Following the New York, Providence and Boston Railroad's (commonly referred to as the Stonington Line) 1889 lease of the Providence and Worcester Railroad, and the Old Colony Railroad's takeover of both the Boston and Providence and the Providence, Warren and Bristol, the two new operators in the area of the branch came into a dispute about the status of the southern portion of the branch. The Old Colony's president stated the company was happy to allow the Stonington Line to use the southern portion of the branch under the same lease situation as before, but only with a guarantee that the latter would not allow the Old Colony's competition (chiefly the New York and New England Railroad, which connected to Valley Falls) to make use of the branch. In response, the Stonington attempted to use the P&W's charter authority from 1870 to build a new alignment to Wilkesbarre Pier, over Old Colony land, claiming the P&W had technically not built that part of the branch yet. The Old Colony took the Stonington to court, arguing the scheme violated the P&W charter and would disrupt the Old Colony's facilities in the area.
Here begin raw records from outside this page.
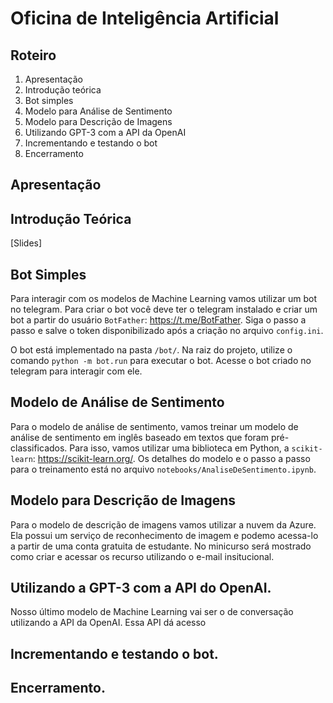# Oficina de Inteligência Artificial

## Roteiro

1. Apresentação
2. Introdução teórica
3. Bot simples 
4. Modelo para Análise de Sentimento
5. Modelo para Descrição de Imagens 
6. Utilizando GPT-3 com a API da OpenAI
7. Incrementando e testando o bot
8. Encerramento


## Apresentação 

## Introdução Teórica

[Slides]

## Bot Simples

Para interagir com os modelos de Machine Learning vamos utilizar um bot no telegram. Para criar o bot você deve ter o telegram instalado e criar um bot a partir do usuário `BotFather`: https://t.me/BotFather. Siga o passo a passo e salve o token disponibilizado após a criação no arquivo `config.ini`. 

O bot está implementado na pasta `/bot/`. Na raiz do projeto, utilize o comando `python -m bot.run` para executar o bot. Acesse o bot criado no telegram para interagir com ele.

## Modelo de Análise de Sentimento

Para o modelo de análise de sentimento, vamos treinar um modelo de análise de sentimento em inglês baseado em textos que foram pré-classificados. Para isso, vamos utilizar uma biblioteca em Python, a `scikit-learn`: https://scikit-learn.org/. Os detalhes do modelo e o passo a passo para o treinamento está no arquivo `notebooks/AnaliseDeSentimento.ipynb`.

## Modelo para Descrição de Imagens 

Para o modelo de descrição de imagens vamos utilizar a nuvem da Azure. Ela possui um serviço de reconhecimento de imagem e podemo acessa-lo a partir de uma conta gratuita de estudante. No minicurso será mostrado como criar e acessar os recurso utilizando o e-mail insitucional. 

## Utilizando a GPT-3 com a API do OpenAI.

Nosso último modelo de Machine Learning vai ser o de conversação utilizando a API da OpenAI. Essa API dá acesso 

## Incrementando e testando o bot.

## Encerramento.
Double-track was installed from Valley Falls to the Darlington neighborhood of Pawtucket in 1892. This was done in part to potentially allow for passenger trains between Woonsocket and Bristol to avoid congestion in Providence entirely, using the East Providence Branch to reach the Providence, Warren and Bristol Railroad, by now also a New Haven subsidiary. The remainder of the branch was double-tracked by the New Haven between 1894 and 1895, at a cost of approximately $18,000 ($ in 2021).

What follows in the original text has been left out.